Task to complete
Whichever lines of the entries hold the word "approximation" should be identified and copied.

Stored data
·····
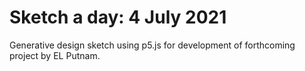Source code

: # Sketch a day: 4 July 2021

Generative design sketch using p5.js for development of forthcoming project by EL Putnam.
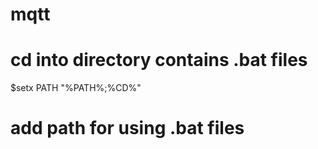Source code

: # mqtt

# cd into directory contains .bat files

$setx PATH "%PATH%;%CD%"

# add path for using .bat files

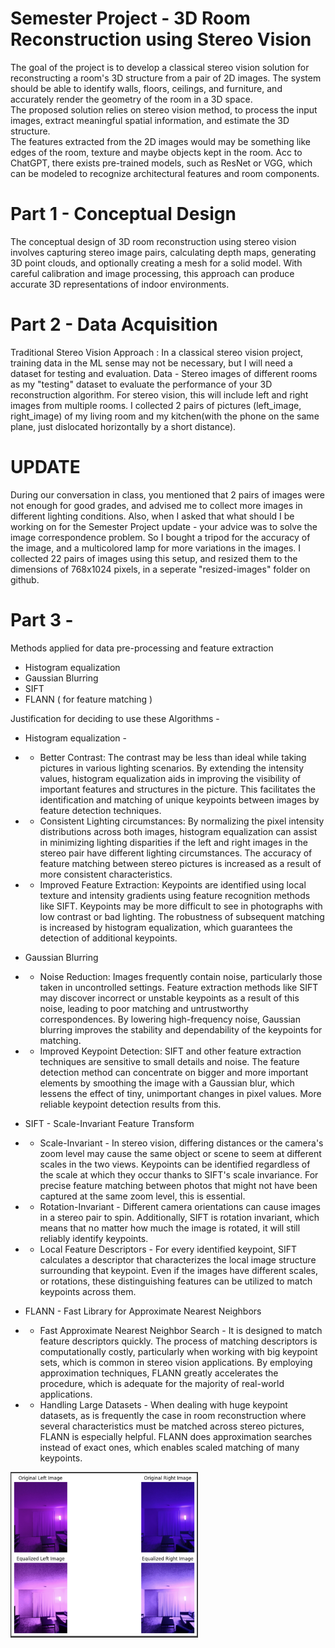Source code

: # Semester Project - 3D Room Reconstruction using Stereo Vision
The goal of the project is to develop a classical stereo vision solution for reconstructing a room's 3D structure from a pair of 2D images. The system should be able to identify walls, floors, ceilings, and furniture, and accurately render the geometry of the room in a 3D space. <br />
The proposed solution relies on stereo vision method, to process the input images, extract meaningful spatial information, and estimate the 3D structure. <br />
The features extracted from the 2D images would may be something like edges of the room, texture and maybe objects kept in the room. Acc to ChatGPT, there exists pre-trained models, such as ResNet or VGG, which can be modeled to recognize architectural features and room components.

# Part 1 - Conceptual Design
The conceptual design of 3D room reconstruction using stereo vision involves capturing stereo image pairs, calculating depth maps, generating 3D point clouds, and optionally creating a mesh for a solid model. With careful calibration and image processing, this approach can produce accurate 3D representations of indoor environments.

# Part 2 - Data Acquisition
Traditional Stereo Vision Approach : In a classical stereo vision project, training data in the ML sense may not be necessary, but I will need a dataset for testing and evaluation. 
Data - Stereo images of different rooms as my "testing" dataset to evaluate the performance of your 3D reconstruction algorithm.
For stereo vision, this will include left and right images from multiple rooms.
I collected 2 pairs of pictures (left_image, right_image) of my living room and my kitchen(with the phone on the same plane, just dislocated horizontally by a short distance). 

# UPDATE
During our conversation in class, you mentioned that 2 pairs of images were not enough for good grades, and advised me to collect more images in different lighting conditions. Also, when I asked that what should I be working on for the Semester Project update  - your advice was to solve the image correspondence problem. 
So I bought a tripod for the accuracy of the image, and a multicolored lamp for more variations in the images. I collected 22 pairs of images using this setup, and resized them to the dimensions of 768x1024 pixels, in a seperate "resized-images" folder on github. 

# Part 3 - 
Methods applied for data pre-processing and feature extraction 
- Histogram equalization 
- Gaussian Blurring
- SIFT
- FLANN ( for feature matching )

Justification for deciding to use these Algorithms - 
- Histogram equalization - 
- - Better Contrast: The contrast may be less than ideal while taking pictures in various lighting scenarios. By extending the intensity values, histogram equalization aids in improving the visibility of important features and structures in the picture. This facilitates the identification and matching of unique keypoints between images by feature detection techniques.

- - Consistent Lighting circumstances: By normalizing the pixel intensity distributions across both images, histogram equalization can assist in minimizing lighting disparities if the left and right images in the stereo pair have different lighting circumstances. The accuracy of feature matching between stereo pictures is increased as a result of more consistent characteristics.

- - Improved Feature Extraction: Keypoints are identified using local texture and intensity gradients using feature recognition methods like SIFT. Keypoints may be more difficult to see in photographs with low contrast or bad lighting. The robustness of subsequent matching is increased by histogram equalization, which guarantees the detection of additional keypoints.

- Gaussian Blurring
- - Noise Reduction: Images frequently contain noise, particularly those taken in uncontrolled settings. Feature extraction methods like SIFT may discover incorrect or unstable keypoints as a result of this noise, leading to poor matching and untrustworthy correspondences. By lowering high-frequency noise, Gaussian blurring improves the stability and dependability of the keypoints for matching.

- - Improved Keypoint Detection: SIFT and other feature extraction techniques are sensitive to small details and noise. The feature detection method can concentrate on bigger and more important elements by smoothing the image with a Gaussian blur, which lessens the effect of tiny, unimportant changes in pixel values. More reliable keypoint detection results from this.

- SIFT - Scale-Invariant Feature Transform
- - Scale-Invariant - In stereo vision, differing distances or the camera's zoom level may cause the same object or scene to seem at different scales in the two views. Keypoints can be identified regardless of the scale at which they occur thanks to SIFT's scale invariance. For precise feature matching between photos that might not have been captured at the same zoom level, this is essential.

- - Rotation-Invariant - Different camera orientations can cause images in a stereo pair to spin. Additionally, SIFT is rotation invariant, which means that no matter how much the image is rotated, it will still reliably identify keypoints.

- - Local Feature Descriptors - For every identified keypoint, SIFT calculates a descriptor that characterizes the local image structure surrounding that keypoint. Even if the images have different scales, or rotations, these distinguishing features can be utilized to match keypoints across them.

- FLANN - Fast Library for Approximate Nearest Neighbors
- - Fast Approximate Nearest Neighbor Search - It is designed to match feature descriptors quickly. The process of matching descriptors is computationally costly, particularly when working with big keypoint sets, which is common in stereo vision applications. By employing approximation techniques, FLANN greatly accelerates the procedure, which is adequate for the majority of real-world applications.

- - Handling Large Datasets - When dealing with huge keypoint datasets, as is frequently the case in room reconstruction where several characteristics must be matched across stereo pictures, FLANN is especially helpful. FLANN does approximation searches instead of exact ones, which enables scaled matching of many keypoints.

<img src="https://github.com/slayer1371/deep-learning-room-reconstruction/blob/main/illustrations/illustrat1.png?raw=true" alt="Illustration 1" width="300"/>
·····
Exercise solution
- - Fast Approximate Nearest Neighbor Search - It is designed to match feature descriptors quickly. The process of matching descriptors is computationally costly, particularly when working with big keypoint sets, which is common in stereo vision applications. By employing approximation techniques, FLANN greatly accelerates the procedure, which is adequate for the majority of real-world applications.
- - Handling Large Datasets - When dealing with huge keypoint datasets, as is frequently the case in room reconstruction where several characteristics must be matched across stereo pictures, FLANN is especially helpful. FLANN does approximation searches instead of exact ones, which enables scaled matching of many keypoints.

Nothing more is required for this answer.